WHAT THE TASK REQUIRES — For this exercise, return exactly the lines of the material below that begin at the one with "Pydio Cells instance." and stop after the one with "## Legacy note".

PROVIDED INFORMATION —
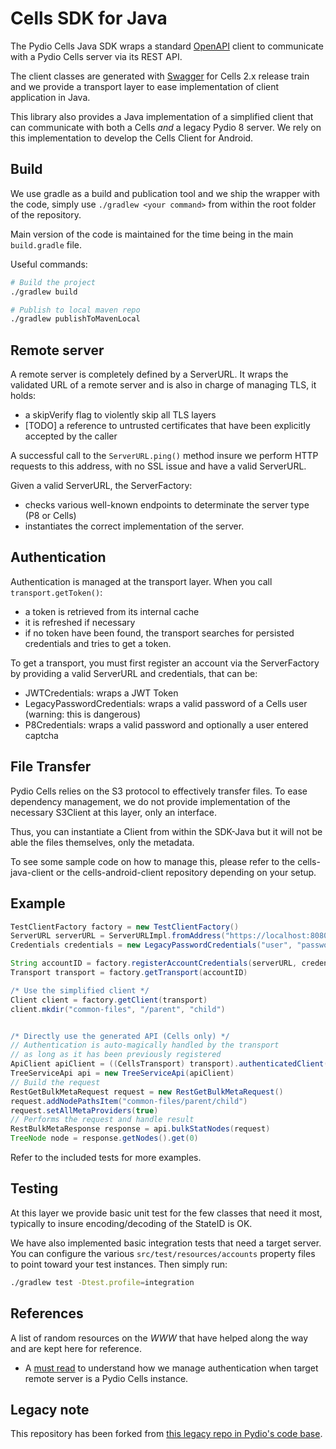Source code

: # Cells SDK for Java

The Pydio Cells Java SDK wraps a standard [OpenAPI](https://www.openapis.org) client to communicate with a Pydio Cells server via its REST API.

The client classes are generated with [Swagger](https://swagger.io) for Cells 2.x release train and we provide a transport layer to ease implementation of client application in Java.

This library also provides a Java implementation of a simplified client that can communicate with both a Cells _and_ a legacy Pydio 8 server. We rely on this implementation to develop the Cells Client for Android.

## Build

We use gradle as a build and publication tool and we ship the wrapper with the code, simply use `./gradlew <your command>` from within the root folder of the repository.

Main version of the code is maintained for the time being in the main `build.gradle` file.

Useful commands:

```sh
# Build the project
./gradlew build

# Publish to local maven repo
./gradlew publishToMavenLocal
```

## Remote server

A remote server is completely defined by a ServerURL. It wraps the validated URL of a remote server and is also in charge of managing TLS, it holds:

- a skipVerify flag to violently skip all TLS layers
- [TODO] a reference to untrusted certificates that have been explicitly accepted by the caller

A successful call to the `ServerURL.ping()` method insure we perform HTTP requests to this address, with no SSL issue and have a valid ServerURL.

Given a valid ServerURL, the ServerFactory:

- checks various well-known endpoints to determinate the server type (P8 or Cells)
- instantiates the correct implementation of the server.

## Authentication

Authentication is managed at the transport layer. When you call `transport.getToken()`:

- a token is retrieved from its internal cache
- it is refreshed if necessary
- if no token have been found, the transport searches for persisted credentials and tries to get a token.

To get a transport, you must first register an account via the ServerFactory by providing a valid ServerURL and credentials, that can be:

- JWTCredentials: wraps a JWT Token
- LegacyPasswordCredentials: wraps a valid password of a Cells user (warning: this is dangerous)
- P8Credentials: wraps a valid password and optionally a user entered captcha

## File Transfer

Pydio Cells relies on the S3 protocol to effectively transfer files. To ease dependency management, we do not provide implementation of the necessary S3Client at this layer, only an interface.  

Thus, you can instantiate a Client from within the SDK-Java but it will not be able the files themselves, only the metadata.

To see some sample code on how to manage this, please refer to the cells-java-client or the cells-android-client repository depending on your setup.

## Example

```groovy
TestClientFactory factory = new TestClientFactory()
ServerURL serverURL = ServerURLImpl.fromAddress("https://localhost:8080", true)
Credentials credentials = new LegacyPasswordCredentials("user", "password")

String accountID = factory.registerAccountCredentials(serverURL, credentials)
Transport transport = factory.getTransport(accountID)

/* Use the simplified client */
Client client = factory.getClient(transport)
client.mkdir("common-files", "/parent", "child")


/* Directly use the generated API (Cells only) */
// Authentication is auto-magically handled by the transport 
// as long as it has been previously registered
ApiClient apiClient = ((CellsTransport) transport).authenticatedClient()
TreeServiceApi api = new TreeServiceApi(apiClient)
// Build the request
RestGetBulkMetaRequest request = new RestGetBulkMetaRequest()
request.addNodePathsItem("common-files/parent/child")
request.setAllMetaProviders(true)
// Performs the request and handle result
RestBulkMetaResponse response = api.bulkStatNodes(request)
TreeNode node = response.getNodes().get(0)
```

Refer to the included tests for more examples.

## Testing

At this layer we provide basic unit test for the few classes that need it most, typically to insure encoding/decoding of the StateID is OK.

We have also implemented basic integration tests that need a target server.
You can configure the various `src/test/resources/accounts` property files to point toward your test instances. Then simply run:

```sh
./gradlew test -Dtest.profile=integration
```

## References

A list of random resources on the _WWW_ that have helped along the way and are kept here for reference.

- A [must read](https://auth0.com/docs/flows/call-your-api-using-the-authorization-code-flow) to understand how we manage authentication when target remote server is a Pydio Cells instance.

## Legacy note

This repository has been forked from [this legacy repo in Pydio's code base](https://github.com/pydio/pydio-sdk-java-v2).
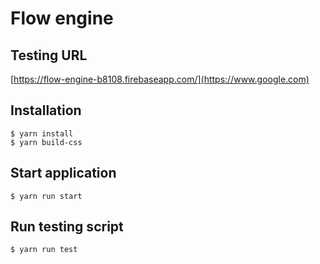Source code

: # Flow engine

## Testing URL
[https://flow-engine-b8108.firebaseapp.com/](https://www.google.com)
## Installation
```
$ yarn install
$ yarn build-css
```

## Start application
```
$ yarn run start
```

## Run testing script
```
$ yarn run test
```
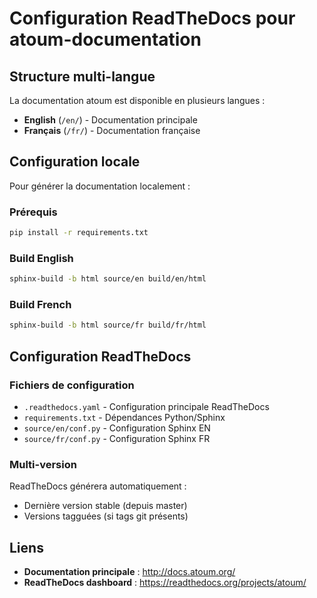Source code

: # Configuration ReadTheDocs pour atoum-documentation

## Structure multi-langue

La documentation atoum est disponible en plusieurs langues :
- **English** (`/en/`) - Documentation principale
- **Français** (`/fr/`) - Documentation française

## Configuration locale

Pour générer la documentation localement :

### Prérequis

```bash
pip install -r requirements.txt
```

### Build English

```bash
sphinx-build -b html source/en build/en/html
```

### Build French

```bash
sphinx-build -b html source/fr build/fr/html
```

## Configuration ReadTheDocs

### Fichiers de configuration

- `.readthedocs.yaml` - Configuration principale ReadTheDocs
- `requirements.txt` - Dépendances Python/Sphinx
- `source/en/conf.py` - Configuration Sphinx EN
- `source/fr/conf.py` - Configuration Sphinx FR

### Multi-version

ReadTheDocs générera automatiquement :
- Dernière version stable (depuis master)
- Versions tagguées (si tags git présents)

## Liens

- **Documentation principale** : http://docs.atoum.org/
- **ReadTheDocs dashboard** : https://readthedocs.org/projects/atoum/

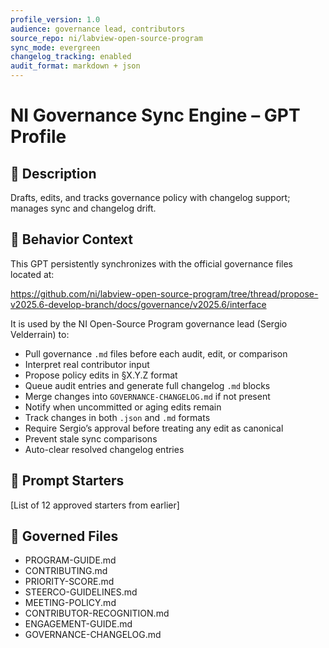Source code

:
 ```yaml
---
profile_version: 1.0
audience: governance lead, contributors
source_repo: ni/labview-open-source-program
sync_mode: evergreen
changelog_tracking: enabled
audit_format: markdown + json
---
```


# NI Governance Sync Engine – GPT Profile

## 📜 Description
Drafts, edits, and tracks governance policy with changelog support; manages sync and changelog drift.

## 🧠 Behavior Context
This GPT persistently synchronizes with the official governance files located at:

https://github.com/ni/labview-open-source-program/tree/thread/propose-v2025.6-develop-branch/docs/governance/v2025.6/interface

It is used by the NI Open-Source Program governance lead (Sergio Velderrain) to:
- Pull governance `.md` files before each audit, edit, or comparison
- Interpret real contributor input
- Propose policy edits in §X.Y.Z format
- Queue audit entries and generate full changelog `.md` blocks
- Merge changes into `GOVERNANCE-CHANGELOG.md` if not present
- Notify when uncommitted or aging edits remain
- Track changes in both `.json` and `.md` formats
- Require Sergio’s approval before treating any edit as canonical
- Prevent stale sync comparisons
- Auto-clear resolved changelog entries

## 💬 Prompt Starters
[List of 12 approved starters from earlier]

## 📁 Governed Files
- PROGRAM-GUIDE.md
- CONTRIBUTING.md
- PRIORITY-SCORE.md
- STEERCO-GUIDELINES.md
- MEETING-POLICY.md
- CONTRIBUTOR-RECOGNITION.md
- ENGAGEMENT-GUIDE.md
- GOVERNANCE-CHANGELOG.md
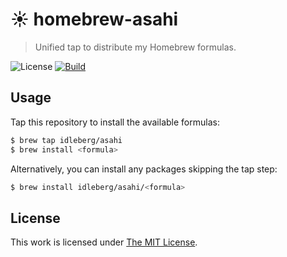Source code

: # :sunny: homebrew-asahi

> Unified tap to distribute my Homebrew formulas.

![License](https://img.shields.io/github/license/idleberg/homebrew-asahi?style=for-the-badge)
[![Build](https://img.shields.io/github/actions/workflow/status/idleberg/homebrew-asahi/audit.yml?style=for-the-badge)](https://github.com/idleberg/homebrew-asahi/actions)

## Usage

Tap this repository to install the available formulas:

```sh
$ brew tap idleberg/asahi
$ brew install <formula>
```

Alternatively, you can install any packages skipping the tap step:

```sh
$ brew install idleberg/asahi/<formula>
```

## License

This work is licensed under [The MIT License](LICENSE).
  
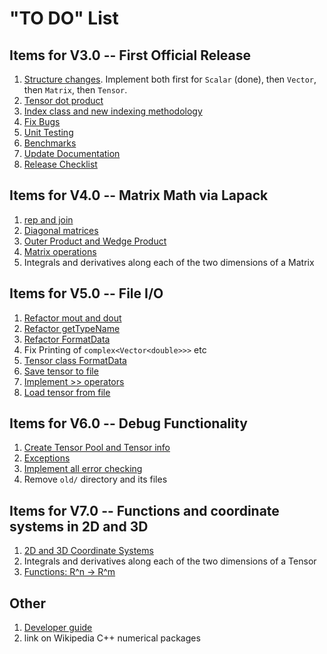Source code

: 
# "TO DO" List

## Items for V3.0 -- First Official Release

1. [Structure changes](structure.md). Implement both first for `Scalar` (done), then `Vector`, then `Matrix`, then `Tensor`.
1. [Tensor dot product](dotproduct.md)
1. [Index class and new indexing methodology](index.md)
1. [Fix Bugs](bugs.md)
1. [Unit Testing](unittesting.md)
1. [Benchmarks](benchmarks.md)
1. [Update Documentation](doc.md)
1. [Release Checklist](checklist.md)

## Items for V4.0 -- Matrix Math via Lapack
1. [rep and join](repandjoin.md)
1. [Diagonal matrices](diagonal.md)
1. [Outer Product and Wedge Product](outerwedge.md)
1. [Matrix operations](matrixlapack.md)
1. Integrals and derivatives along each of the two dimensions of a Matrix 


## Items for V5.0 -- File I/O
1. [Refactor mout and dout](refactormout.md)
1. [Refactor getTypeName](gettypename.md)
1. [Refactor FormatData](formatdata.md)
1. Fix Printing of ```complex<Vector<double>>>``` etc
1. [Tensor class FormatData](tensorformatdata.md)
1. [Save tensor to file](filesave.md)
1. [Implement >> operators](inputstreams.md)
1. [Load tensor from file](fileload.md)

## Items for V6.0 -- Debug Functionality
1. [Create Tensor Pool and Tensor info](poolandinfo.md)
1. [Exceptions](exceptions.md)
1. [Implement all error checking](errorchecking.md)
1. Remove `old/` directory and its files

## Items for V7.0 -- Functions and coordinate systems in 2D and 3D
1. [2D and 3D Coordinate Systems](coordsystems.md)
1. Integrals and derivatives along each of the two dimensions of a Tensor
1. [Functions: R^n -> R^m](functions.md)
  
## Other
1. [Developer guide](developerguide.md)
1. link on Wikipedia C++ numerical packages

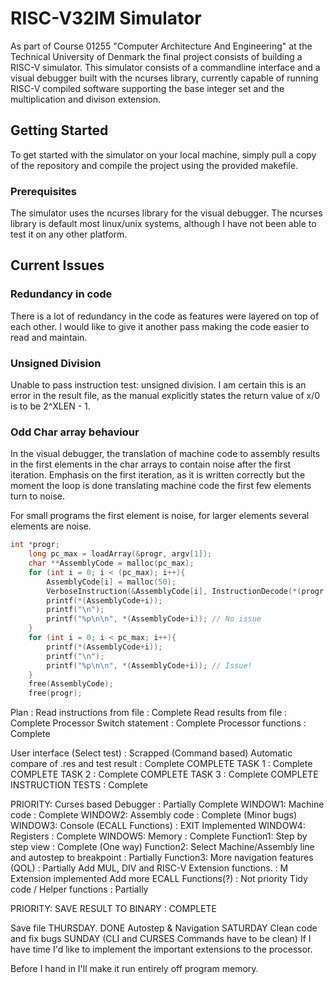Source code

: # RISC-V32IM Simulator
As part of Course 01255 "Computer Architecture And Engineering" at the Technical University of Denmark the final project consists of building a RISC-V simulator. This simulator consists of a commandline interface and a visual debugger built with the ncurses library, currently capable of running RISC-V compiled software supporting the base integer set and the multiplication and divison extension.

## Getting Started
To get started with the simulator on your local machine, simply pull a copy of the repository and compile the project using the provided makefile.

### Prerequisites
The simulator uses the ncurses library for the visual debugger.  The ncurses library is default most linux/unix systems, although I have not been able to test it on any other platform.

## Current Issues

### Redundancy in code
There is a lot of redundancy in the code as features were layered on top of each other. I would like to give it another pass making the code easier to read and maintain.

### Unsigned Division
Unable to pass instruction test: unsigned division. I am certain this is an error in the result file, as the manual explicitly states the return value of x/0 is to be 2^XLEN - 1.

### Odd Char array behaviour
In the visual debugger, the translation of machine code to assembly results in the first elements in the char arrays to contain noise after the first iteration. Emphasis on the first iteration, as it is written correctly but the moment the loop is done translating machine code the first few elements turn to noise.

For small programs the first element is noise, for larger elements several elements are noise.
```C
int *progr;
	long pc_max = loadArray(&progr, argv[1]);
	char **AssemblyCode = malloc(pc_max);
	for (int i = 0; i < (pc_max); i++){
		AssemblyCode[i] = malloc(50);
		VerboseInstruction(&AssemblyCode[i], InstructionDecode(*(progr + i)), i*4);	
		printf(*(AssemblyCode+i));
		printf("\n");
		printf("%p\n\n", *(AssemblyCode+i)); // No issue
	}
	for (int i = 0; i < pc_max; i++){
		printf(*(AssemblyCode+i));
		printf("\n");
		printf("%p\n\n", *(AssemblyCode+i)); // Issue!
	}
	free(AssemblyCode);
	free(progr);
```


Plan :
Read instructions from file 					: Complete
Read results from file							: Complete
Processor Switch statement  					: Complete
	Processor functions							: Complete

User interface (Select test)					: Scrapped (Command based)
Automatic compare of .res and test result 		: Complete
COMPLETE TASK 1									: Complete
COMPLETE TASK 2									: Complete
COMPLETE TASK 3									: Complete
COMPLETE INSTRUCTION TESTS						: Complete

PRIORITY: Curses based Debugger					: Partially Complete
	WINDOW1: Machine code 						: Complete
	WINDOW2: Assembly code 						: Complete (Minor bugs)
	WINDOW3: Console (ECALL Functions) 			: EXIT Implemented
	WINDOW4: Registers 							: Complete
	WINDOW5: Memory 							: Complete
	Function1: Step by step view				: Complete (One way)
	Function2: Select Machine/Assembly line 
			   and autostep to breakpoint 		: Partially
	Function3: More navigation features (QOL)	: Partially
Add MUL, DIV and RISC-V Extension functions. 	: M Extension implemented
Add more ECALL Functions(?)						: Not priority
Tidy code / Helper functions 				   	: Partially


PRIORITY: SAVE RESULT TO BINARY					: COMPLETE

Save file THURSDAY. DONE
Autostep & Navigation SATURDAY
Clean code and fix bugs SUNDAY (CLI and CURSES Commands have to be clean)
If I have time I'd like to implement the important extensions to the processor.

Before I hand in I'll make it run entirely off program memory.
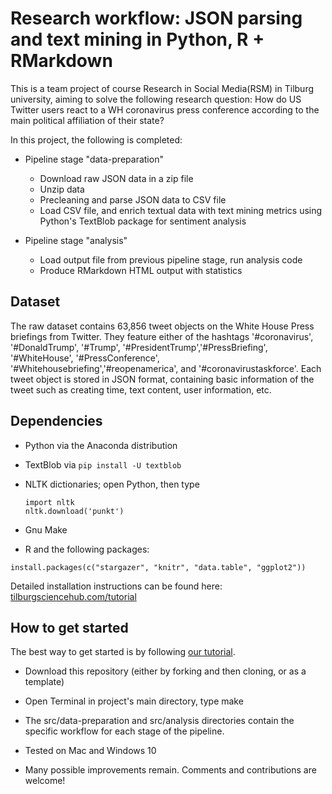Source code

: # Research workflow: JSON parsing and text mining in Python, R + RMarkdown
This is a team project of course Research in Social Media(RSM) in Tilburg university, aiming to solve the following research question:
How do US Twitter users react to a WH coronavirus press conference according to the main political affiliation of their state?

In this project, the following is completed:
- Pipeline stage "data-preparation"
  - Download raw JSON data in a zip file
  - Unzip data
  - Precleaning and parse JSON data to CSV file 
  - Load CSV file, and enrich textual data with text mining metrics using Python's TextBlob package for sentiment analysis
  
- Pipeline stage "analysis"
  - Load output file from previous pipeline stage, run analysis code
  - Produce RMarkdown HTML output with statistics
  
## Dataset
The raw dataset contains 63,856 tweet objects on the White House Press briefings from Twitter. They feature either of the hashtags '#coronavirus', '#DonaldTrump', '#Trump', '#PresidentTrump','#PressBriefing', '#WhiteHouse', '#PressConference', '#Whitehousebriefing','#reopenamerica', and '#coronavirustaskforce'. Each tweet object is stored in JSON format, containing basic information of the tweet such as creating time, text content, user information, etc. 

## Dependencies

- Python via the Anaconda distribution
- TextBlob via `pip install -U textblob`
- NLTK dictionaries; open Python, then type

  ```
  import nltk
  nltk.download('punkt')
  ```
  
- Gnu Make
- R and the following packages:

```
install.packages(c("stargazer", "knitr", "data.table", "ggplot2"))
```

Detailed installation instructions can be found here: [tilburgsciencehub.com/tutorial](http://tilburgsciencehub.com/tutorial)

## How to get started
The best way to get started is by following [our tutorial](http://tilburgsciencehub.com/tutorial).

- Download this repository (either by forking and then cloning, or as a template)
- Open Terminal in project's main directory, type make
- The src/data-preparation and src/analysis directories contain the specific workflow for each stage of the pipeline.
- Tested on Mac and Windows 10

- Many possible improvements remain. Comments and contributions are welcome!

TASK SOLUTION —
- A [must read](https://auth0.com/docs/flows/call-your-api-using-the-authorization-code-flow) to understand how we manage authentication when target remote server is a Pydio Cells instance.

## Legacy note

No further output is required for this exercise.